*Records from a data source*
>>>>

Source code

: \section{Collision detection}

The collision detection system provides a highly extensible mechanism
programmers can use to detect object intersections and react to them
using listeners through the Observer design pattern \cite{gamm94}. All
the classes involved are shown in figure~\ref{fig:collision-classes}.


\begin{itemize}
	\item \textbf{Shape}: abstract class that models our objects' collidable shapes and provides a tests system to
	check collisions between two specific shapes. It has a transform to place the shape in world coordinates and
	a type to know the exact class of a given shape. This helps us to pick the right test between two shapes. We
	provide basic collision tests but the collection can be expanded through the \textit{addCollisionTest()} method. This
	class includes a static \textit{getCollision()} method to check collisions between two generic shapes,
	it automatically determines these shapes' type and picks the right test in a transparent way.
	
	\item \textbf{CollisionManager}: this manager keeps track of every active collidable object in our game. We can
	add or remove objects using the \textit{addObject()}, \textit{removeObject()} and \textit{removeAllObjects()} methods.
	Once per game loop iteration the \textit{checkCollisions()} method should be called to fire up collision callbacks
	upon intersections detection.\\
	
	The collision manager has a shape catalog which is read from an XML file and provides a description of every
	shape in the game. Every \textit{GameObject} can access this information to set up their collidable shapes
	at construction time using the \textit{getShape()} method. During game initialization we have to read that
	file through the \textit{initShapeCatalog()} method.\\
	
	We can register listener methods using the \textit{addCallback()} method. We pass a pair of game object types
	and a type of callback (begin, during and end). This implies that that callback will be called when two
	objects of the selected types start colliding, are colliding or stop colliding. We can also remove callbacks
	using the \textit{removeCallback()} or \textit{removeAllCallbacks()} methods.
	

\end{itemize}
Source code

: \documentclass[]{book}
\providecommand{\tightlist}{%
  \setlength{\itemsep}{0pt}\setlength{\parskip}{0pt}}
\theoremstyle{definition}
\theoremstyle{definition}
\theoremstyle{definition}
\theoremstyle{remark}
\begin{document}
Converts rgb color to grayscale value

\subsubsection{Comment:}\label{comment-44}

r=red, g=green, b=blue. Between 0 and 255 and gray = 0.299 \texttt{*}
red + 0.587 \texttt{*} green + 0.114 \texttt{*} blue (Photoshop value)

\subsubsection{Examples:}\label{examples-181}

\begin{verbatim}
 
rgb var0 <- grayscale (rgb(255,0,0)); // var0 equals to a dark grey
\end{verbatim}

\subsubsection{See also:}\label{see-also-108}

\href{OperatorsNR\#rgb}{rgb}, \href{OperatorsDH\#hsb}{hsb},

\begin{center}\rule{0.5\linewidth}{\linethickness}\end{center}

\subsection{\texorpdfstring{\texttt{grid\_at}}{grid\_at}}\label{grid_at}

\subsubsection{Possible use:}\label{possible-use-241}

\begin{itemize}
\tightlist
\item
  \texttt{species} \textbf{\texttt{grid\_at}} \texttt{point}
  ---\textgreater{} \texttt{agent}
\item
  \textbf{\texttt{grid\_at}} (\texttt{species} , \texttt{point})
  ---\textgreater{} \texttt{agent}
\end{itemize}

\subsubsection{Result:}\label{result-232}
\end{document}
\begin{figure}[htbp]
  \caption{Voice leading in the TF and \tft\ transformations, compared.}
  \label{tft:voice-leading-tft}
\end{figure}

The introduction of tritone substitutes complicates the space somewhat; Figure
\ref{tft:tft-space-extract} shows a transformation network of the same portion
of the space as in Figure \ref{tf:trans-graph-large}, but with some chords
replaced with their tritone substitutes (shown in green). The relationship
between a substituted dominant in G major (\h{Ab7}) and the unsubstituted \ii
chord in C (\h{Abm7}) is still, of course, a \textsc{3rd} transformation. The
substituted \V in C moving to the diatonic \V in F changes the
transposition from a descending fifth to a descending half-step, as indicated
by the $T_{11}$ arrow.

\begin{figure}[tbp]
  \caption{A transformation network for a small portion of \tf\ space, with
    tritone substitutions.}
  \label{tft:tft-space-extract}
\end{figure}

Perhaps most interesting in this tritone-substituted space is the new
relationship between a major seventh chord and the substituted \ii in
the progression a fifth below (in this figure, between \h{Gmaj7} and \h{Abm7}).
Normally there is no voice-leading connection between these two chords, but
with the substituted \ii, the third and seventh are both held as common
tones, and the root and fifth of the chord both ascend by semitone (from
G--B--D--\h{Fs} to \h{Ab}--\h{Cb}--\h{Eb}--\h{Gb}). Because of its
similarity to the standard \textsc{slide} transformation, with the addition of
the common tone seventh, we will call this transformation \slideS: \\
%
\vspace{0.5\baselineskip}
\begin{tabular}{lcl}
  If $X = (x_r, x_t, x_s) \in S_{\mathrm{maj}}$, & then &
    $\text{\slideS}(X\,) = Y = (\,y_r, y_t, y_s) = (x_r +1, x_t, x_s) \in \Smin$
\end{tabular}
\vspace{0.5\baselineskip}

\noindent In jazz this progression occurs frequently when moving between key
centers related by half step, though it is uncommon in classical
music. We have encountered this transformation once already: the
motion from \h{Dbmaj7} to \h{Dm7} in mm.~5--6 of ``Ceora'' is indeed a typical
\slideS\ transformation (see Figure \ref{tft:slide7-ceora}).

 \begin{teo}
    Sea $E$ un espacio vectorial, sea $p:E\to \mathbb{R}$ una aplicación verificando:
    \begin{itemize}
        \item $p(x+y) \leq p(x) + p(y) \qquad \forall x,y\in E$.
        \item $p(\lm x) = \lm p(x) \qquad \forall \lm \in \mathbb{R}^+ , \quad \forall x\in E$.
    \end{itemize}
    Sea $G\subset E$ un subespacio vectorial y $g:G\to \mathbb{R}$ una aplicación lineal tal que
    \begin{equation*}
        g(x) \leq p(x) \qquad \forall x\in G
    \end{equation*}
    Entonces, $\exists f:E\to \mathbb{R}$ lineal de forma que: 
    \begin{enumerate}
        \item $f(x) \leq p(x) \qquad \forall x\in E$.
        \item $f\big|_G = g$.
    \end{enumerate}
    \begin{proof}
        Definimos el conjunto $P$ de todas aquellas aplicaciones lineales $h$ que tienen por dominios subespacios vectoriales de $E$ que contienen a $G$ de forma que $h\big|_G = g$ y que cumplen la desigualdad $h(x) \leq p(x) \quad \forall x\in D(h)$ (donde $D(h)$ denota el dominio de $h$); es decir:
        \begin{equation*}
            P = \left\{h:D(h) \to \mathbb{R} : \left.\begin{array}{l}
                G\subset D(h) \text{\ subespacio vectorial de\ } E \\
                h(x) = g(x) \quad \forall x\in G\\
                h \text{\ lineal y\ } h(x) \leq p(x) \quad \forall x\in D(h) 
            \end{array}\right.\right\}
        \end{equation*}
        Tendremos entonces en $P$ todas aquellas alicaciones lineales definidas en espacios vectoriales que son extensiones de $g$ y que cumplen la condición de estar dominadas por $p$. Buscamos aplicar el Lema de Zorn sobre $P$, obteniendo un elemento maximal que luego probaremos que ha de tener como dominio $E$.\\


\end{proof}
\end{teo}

<<<<
>>>>

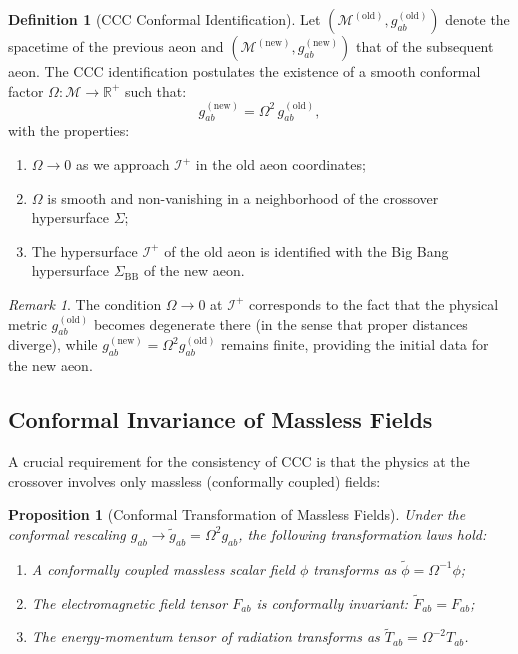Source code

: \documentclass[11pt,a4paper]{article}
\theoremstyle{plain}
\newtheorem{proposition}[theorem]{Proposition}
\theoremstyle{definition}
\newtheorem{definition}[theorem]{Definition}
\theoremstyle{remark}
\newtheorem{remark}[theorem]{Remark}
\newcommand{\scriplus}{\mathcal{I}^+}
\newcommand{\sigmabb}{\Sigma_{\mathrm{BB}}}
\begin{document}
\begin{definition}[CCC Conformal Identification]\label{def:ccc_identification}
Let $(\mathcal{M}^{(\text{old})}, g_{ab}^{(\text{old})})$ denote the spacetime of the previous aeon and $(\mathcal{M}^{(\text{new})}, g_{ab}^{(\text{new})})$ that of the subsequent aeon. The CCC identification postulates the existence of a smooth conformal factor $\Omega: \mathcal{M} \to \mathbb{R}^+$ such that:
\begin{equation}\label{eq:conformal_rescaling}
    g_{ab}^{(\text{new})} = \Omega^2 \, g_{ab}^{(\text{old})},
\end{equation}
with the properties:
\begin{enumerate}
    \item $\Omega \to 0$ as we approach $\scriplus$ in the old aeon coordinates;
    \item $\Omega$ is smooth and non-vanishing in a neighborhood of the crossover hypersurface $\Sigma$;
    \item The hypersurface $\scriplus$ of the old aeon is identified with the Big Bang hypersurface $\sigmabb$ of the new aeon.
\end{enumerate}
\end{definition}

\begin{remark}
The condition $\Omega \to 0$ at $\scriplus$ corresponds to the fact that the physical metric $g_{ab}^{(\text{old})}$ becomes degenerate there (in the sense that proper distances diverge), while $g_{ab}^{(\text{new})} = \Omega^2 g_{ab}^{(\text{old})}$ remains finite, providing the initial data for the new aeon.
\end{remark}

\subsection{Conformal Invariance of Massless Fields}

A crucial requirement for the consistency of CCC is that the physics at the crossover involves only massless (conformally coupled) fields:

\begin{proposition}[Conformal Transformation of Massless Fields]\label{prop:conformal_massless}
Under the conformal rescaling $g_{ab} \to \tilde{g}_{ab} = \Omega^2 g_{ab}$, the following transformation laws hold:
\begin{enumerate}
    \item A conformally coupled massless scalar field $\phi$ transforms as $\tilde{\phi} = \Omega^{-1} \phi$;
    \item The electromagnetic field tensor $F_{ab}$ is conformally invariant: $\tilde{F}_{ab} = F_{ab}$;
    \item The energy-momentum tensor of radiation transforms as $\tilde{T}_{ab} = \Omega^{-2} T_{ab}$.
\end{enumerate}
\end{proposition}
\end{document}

<<<<
>>>>

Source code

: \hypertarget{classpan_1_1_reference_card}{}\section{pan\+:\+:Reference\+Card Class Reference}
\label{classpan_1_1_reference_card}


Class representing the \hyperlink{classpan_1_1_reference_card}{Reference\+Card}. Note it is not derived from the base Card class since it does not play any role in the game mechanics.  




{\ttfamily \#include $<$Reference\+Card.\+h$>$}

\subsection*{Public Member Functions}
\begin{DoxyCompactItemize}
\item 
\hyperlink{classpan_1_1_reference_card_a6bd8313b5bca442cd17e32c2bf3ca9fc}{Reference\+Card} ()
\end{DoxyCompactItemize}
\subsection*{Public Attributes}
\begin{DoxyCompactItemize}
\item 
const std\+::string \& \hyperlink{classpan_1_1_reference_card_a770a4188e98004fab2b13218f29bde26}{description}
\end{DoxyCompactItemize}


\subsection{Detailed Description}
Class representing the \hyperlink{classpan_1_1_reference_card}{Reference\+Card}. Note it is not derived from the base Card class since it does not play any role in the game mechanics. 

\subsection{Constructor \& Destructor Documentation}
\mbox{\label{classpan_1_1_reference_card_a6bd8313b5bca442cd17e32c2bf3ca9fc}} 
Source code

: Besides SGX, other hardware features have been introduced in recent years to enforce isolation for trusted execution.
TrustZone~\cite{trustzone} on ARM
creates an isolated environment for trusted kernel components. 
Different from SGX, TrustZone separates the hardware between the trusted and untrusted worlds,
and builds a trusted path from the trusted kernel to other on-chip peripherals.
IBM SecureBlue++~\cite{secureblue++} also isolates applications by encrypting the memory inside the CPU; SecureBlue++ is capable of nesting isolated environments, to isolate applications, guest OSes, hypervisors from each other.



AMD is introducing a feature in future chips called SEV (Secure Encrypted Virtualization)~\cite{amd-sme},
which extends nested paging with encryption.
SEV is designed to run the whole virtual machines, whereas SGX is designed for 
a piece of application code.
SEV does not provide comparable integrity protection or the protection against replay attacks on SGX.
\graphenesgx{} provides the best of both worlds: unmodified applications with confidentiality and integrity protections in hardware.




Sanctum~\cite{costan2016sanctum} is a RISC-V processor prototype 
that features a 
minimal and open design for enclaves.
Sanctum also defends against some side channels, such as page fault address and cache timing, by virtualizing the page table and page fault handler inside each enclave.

<<<<

After locating the line with "Invariance of Massless" above, return that line and every later line through the one with "A crucial requirement", word for word and with nothing else.

\subsection{Conformal Invariance of Massless Fields}

A crucial requirement for the consistency of CCC is that the physics at the crossover involves only massless (conformally coupled) fields:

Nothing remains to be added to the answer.